Определяющим для биографии Герцык становится событие революции и последующий опыт пережитых в Крыму репрессий и лишений. И поэзия, и свидетельство жизненного опыта жертвы раннего террора в молодой советской республике делают голос Герцык одним из самых значимых голосов России — поруганной России, возможно, скорее могущей найти понимание за границей. Для этих первых лагерных вестей задолго до того, как ГУЛАГ приобретает свой зрелый политический и организационный облик, важна попытка уловить в еще не вполне сложившихся чертах грядущего массового террора нечто совсем иное, а именно христианское эсхатологическое чаяние. «Подвальные очерки», которые она пишет после краткого ареста в январе 1921 года, опубликованные только после ее смерти в Риге в 1926 году, не содержат политической аргументации, но стремятся понять новую систему не per negationem (от противного). Значимы не обоснование ареста или его произвол, но сам характер христианского свидетельства многих страждущих вместе с автором в темницах Крыма. Определяющим для этого истового и исповедального позднего творчества становится полное отсутствие обращений к России. Любовь Столица (Ершова) ошибается, когда патетически провозглашает поздний путь Герцык в мистику «русским»: «И какой русский это путь! Какое русское богоискательство!» Взыскуя Господа, Герцык, конечно, в первую очередь христианка, но поверх конфессиональных барьеров, и, если заходит речь о выполнении конкретных обрядов, стоит ближе к латинской традиции, чем к православной (на это справедливо указывал еще Зайцев), и испытывает влияние западноевропейской мистики. Но важнее всего в этой поздней поэзии то, что под сенью мистики и общей молитвенной традиции она избавляется от давящей скованности теософского дискурса, сбивавшего с пути многих и более твердых в эстетическом отношении представителей символизма, как видно на примере Андрея Белого (и не только его одного). Для Герцык теософия — лишь самое начало пути посвящения.
В оценке сестры
В своих мемуарах Евгения Герцык предлагает основополагающую программную, до сих пор не утратившую актуальности оценку творчества сестры. Аделаида начинает с модного пафоса литературного новаторства в духе времени: текст становится литературой прежде всего посредством новой формы. Как и многие в ее поколении, она родом из французского модерна, однако в своем развитии приходит к простоте формы, ориентированной на народную песню: «Но как прозрачен в этой тетради творческий путь сестры. Такая жадная на новшества формы в беспечальные свои годы, когда она по очереди влюблялась в разные поэтические школы, теперь она равнодушно хватает первые попавшиеся банальнейшие эпитеты, метафоры. […] Аделаида тянется к шири русской песни, — от своего прежнего безъязычья не к изысканности новых поэтов обращается, а к речевой стихии народа». От народной песни идет и музыкальность стиха, о которой пишет еще Брюсов в краткой заметке о первом стихотворном сборнике 1910 года.

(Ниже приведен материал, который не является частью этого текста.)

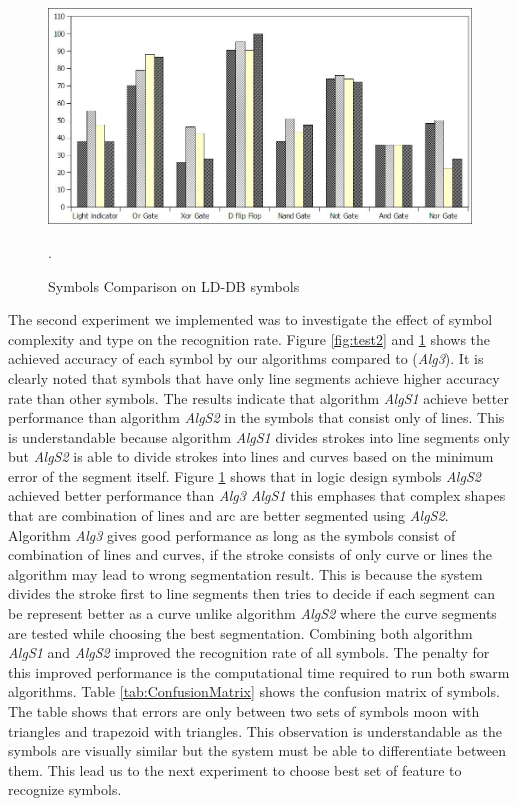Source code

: \documentclass{article}
\begin{document}
\begin{figure}
	\centering
		\includegraphics[scale=0.5]{images/LDsymbols.jpg}
	\caption{Symbols Comparison on LD-DB symbols}.  %
	\label{fig:LDtest2}
\end{figure}  
The second experiment we implemented was to investigate the effect of symbol complexity and type on the recognition rate. Figure \ref{fig:test2} and \ref{fig:LDtest2} shows the achieved accuracy of each symbol by our algorithms compared to \cite{earlyprocess} (\textsl{Alg3}). It is clearly noted that symbols that have only line segments achieve higher accuracy rate than other symbols. The results indicate that algorithm \textsl{AlgS1} achieve better performance than algorithm \textsl{AlgS2} in the symbols that consist only of lines. This is understandable because algorithm \textsl{AlgS1} divides strokes into line segments only but \textsl{AlgS2} is able to divide strokes into lines and curves based on the minimum error of the segment itself. Figure \ref{fig:LDtest2} shows that in logic design symbols \textsl{AlgS2} achieved better performance than \textsl{Alg3} \textsl{AlgS1} this emphases that complex shapes that are combination of lines and arc are better segmented using \textsl{AlgS2}. Algorithm \textsl{Alg3} gives good performance as long as the symbols consist of combination of lines and curves, if the stroke consists of only curve or lines the algorithm may lead to wrong segmentation result. This is because the system divides the stroke first to line segments then tries to decide if each segment can be represent better as a curve unlike algorithm \textsl{AlgS2} where the curve segments are tested while choosing the best segmentation. Combining both algorithm \textsl{AlgS1} and \textsl{AlgS2} improved the recognition rate of all symbols. The penalty for this improved performance is the computational time required to run both swarm algorithms. Table \ref{tab:ConfusionMatrix} shows the confusion matrix of symbols. The table shows that errors are only between two sets of symbols moon with triangles and trapezoid with triangles. This observation is understandable as the symbols are visually similar but the system must be able to differentiate between them. This lead us to the next experiment to choose best set of feature to recognize symbols. 
\end{document}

В подходе Евгении Герцык показательно, что в ее восприятии (а также и в восприятии всех современников) Аделаида Герцык — прежде всего поэтесса. И сегодня это так, даже если некоторые из ее прозаических текстов — например, «Из мира детских игр» — мы считаем более интересными и оригинальными, чем ее поэзию. Эта общепринятая иерархия ценностей, где царит поэзия, объясняет уже упомянутую непоследовательность прозы, ведь поэзия развивалась постепенно и последовательно. В сравнении с поэзией проза всегда дополнительна, вторична. Она так и не совершает решительного шага к фикциональности, за исключением повести «Неразумная». В центре повести — женский образ, говорящий о стесненности и зависимости женщины и характерном для эпохи отчуждении полов. Реалистически рассказанная история в конце растворяется в мифе, когда женщина мечтает о прорыве в природу. При всей оригинальности, идущей от гендерной оценки, повесть вылеплена из ожиданий и тенденций времени и не выходит за их пределы. Остальная проза, напротив, чересчур вымышленная: исходная форма эссе или автобиографии, доминирующая в творчестве Герцык, используется как сюжет, причем авторский голос автобиографии крайне концептуален, а в эссеистике, напротив, авторская рефлексия обращена на индивидуальное. Особенно очевидно это последнее в «Моих романах», где ранние литературоведческие и теоретические работы пропущены сквозь призму личного опыта. В этой форме проза приобретает функцию вспомогательного или прикладного текста, по крайней мере, вне контекста остального наследия она не вполне жизнеспособна.